From time to time, and always against my better judgment (which clearly is the smallest part of my overall judgment), I read the “Comments” section of articles on the online versions of various news sources I frequent. 

Naturally, the opinions expressed routinely make my blood boil, so it’s puzzling as to why I subject myself to them.  Do I really need to know what some guy in his underpants thinks about Black Lives Matters or bicycle infrastructure?

I know I should talk, given that I’m running my own mouth here, but it does seem strange to me that so many people feel sop compelled to post their two cents about so many issues and articles.  It’s not as if it makes any difference, or indeed, that anyone really cares.  Do people posting their comments really imagine that they are fostering understanding or contributing in any meaningful way to the public discourse?

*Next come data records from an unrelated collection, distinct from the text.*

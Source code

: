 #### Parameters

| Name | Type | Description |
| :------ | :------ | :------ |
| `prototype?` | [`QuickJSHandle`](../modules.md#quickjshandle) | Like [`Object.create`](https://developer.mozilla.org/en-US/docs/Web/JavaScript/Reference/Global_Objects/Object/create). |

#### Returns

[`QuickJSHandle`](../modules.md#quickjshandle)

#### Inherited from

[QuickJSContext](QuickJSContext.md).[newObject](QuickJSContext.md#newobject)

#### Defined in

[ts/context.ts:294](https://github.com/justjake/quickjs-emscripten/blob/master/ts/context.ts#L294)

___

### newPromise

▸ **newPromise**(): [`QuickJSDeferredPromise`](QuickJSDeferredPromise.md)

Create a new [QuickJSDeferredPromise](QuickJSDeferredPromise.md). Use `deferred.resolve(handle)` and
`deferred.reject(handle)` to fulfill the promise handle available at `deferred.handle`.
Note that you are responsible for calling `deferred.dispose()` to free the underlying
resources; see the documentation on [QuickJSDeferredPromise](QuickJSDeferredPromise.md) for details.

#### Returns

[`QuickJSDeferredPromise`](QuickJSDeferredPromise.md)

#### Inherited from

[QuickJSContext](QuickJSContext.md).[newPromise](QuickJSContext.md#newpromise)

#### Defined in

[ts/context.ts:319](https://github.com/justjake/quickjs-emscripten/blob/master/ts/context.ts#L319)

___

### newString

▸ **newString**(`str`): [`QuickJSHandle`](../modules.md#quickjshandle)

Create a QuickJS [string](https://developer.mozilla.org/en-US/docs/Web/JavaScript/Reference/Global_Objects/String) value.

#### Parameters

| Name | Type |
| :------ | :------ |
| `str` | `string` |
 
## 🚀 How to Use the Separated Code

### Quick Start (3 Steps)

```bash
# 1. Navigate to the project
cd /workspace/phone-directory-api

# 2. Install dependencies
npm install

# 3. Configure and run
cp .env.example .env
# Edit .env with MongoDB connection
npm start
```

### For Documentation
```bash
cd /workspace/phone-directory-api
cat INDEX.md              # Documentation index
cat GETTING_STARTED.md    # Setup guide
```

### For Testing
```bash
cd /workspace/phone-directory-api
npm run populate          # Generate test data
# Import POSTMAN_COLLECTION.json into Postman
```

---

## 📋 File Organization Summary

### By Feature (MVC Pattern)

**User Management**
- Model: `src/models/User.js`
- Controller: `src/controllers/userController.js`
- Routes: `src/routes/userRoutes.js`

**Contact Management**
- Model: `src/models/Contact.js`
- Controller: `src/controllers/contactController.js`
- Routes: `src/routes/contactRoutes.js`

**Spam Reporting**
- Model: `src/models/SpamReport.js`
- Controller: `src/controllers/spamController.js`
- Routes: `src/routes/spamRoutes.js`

I’m just glad that there weren’t online comments throughout the course of history.  Couldn’t you just see people responding to the Gettysburg Address, for instance, with observations like the term “four score and seven” being too fancy or the claim that the “government or the people, by the people, and for the people” SHOULD perish from the face of the earth?

The comments that really chap my ass are the ones that attempt to personalize world events like when, in response to say, a terrorist act in France, the commenter writes that they visited France just last year and were shocked to see armed guards outside the Louvre.  Or the person who commented on an article about Hurricane Harvey that it was sunny and clear outside their kitchen window.

Obviously, the only person who cares what the commenters think are the commenters themselves—and perhaps, sometimes, someone like me, who against their better judgment, reads those comments and gets all burned up about them.

The solution is simple: stop reading the comments, no further comment required.